Private equity is on the rise and to be even more specific, everyone is looking into how private equity relates to marijuana.
“I get phone calls from brand-name PE firms,” said David Denenberg, chief executive of Kind Financial, a firm providing financial services technologies to the marijuana sector. “They’re curious about the industry.”
And for good reason, too; the legal marijuana industry is alive in just four states that allow recreational sales and twenty-three states that allow medical sales and looks to hit up to $3.5 billion in sales this year according to a report from ArcView Group, a marijuana sector research group. In addition, sales are looking to grow at the very least 30% annually and maybe more as states continue to decriminalize marijuana. In fact, sales are projected to hit $11 billion in 2019. This number is just the marijuana itself and not all of the agricultural equipment and technologies that come with the industry.
“We’re squarely sitting in the growth-equity bucket,” stated Al Foreman, a partner at one of the leading investment management firms keyed in on the marijuana industry, Tuatara Capital LP.
The $3.5 billion that the industry is reaching is just a fraction of what could actually be reached since there are so many states that have not legalized any forms of marijuana yet.

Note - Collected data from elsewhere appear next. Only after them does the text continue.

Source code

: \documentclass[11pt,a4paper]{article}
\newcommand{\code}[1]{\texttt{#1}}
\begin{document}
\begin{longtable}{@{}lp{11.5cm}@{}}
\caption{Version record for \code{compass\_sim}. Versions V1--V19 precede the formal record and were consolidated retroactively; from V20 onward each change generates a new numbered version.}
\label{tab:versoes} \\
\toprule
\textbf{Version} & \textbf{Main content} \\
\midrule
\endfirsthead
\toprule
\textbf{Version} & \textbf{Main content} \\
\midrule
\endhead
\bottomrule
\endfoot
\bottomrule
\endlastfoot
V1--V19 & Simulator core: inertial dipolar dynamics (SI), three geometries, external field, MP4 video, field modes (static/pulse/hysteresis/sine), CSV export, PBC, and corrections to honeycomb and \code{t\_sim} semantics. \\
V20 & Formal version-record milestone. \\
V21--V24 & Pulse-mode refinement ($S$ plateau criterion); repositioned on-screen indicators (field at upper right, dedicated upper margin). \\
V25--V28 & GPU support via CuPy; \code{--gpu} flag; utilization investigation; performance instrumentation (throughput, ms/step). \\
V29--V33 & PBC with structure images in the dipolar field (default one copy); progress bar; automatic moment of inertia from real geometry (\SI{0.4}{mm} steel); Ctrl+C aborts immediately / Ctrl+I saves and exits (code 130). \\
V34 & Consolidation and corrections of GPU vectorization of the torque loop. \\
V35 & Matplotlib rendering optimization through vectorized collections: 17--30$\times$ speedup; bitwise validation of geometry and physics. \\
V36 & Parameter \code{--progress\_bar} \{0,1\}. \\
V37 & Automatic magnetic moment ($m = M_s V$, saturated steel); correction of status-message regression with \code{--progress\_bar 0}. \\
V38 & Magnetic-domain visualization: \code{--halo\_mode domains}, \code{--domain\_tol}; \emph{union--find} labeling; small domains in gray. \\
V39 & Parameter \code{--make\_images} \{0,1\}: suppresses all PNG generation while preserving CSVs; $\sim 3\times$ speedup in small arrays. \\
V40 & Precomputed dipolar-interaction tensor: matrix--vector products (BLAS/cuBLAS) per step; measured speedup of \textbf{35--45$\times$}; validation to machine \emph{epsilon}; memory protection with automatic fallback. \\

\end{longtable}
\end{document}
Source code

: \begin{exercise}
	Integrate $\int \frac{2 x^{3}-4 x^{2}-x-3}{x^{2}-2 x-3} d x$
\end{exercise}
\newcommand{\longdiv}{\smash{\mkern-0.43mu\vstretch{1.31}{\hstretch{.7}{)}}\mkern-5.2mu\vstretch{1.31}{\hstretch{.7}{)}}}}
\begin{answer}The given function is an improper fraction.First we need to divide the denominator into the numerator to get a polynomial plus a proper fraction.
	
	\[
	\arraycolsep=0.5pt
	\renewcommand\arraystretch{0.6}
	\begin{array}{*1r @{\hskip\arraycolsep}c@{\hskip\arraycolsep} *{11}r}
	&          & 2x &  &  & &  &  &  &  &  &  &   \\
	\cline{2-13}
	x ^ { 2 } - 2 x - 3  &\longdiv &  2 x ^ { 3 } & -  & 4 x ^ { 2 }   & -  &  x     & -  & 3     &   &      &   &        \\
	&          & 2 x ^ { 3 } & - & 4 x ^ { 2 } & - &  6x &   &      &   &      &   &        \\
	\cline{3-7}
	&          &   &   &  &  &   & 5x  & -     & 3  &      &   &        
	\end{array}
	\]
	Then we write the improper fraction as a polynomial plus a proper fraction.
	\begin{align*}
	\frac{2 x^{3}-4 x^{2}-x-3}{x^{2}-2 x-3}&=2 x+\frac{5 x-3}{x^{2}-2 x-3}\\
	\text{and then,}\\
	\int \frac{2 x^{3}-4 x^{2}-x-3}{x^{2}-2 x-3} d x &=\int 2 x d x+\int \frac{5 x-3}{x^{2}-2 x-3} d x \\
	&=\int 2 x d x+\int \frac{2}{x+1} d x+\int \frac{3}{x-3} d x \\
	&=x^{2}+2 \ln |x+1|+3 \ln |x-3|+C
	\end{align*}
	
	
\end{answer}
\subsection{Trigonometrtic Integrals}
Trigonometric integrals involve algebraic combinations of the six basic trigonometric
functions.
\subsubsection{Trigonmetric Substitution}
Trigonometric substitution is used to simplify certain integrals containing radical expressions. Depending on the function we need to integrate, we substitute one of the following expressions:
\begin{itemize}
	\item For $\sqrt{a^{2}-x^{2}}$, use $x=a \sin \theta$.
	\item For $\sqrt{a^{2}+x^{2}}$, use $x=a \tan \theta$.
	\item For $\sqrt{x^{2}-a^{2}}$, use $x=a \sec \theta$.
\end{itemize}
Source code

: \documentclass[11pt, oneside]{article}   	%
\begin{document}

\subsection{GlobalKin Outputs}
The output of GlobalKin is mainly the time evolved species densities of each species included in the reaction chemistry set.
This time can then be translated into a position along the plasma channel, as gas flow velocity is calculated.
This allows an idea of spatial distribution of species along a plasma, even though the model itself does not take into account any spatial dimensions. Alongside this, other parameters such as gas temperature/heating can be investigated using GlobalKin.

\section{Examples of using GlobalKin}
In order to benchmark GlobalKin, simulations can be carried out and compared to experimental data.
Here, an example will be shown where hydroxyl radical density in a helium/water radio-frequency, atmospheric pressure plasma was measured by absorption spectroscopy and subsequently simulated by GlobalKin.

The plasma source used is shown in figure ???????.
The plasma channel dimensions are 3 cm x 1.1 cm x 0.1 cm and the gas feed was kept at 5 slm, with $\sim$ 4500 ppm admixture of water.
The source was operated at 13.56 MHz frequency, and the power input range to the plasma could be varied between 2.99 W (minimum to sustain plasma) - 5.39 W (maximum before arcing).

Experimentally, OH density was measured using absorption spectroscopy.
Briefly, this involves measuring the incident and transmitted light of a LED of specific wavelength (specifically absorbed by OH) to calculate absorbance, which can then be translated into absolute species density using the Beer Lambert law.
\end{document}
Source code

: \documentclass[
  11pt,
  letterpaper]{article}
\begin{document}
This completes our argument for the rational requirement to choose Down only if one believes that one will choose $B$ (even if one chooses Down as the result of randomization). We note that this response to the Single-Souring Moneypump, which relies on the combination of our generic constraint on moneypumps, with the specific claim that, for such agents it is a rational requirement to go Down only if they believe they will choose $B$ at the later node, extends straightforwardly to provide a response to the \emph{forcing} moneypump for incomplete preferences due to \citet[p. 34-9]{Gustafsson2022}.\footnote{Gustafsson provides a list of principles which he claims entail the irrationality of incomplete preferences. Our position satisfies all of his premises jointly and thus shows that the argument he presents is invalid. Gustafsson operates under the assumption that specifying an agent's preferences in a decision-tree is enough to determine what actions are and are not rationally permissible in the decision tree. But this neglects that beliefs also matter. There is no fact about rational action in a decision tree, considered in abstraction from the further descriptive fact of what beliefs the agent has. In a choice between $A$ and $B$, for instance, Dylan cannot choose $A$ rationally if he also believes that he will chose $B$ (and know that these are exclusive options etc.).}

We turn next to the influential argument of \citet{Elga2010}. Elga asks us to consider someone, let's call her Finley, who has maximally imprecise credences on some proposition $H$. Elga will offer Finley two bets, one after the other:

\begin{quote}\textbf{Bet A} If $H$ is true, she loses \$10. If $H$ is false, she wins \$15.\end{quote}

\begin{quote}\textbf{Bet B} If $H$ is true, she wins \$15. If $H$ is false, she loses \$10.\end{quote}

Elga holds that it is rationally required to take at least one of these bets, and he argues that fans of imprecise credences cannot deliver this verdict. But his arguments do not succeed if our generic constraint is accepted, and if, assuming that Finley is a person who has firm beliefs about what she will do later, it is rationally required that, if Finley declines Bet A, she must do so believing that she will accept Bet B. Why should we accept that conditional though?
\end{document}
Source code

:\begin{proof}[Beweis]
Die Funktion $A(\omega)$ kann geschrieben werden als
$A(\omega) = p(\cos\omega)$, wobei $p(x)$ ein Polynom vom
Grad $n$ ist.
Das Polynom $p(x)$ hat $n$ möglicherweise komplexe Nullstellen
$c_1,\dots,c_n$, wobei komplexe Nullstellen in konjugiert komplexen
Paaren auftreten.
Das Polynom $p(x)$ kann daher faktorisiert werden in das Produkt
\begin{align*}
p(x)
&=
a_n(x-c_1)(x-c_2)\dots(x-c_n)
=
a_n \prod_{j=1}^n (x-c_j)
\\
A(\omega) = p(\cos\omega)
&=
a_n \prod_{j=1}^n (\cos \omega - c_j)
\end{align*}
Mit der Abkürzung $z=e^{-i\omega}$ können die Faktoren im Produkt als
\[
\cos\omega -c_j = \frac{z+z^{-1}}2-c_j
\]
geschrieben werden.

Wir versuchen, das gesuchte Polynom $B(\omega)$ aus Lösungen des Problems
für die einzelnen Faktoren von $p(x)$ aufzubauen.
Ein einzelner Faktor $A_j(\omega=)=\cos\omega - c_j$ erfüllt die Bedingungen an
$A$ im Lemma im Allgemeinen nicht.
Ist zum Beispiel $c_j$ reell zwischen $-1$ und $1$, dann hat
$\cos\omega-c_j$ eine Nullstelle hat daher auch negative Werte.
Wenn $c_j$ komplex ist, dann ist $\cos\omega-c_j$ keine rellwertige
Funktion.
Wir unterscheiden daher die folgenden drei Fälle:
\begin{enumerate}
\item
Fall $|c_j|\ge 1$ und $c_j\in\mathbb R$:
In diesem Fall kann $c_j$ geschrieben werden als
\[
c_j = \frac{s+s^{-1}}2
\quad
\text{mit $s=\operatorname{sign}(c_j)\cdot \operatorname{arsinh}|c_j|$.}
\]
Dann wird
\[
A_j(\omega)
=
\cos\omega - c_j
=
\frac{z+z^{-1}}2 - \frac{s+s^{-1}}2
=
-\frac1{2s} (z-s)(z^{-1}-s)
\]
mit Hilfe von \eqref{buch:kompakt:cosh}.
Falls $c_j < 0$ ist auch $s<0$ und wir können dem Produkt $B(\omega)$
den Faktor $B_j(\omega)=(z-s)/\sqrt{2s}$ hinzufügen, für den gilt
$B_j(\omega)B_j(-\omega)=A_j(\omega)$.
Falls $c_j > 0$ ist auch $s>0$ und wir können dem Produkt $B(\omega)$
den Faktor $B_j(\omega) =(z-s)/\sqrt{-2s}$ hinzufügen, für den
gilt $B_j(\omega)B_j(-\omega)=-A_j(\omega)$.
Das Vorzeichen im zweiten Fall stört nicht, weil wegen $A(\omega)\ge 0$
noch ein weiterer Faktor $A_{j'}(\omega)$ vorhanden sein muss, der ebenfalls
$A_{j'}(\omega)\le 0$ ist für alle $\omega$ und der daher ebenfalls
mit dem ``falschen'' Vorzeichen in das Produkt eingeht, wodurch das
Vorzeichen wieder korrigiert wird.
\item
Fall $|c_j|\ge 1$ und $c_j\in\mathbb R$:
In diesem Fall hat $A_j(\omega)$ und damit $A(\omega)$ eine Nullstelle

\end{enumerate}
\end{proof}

Marijuana sales were “pegged at $41 billion for 2013,” Rand reported in their research. Some even say that the marijuana industry is similar to the gambling industry because of how much of a portion of legal revenues end up taken out by illegal sales. For instance, in 2014, Nevada casinos raised $119.4 million in betting on the Super Bowl. However, according to the American Gaming Association, $3.8 billion was generated illegally by those gambling on the same event.
“This is not really analogous to the dot-com boom,” said chief executive of ArcView Group, Troy Dayton. “Technology booms are driven by innovation. The legal cannabis market is being by the shift in a market from an underground enterprise to an above-ground market. It’s a guaranteed market.” Dayton is so sure because the current use of marijuana may expand throughout the country and result in more customers far beyond the market now.
“Once retailers have a license to sell the product, we’re not just going to migrate the existing customers to cannabis,” founder of corporate finance firm Electrum Partners, Leslie Bocskor, said in an interview. “It’s going to allow a whole new base of customers to enter the market.”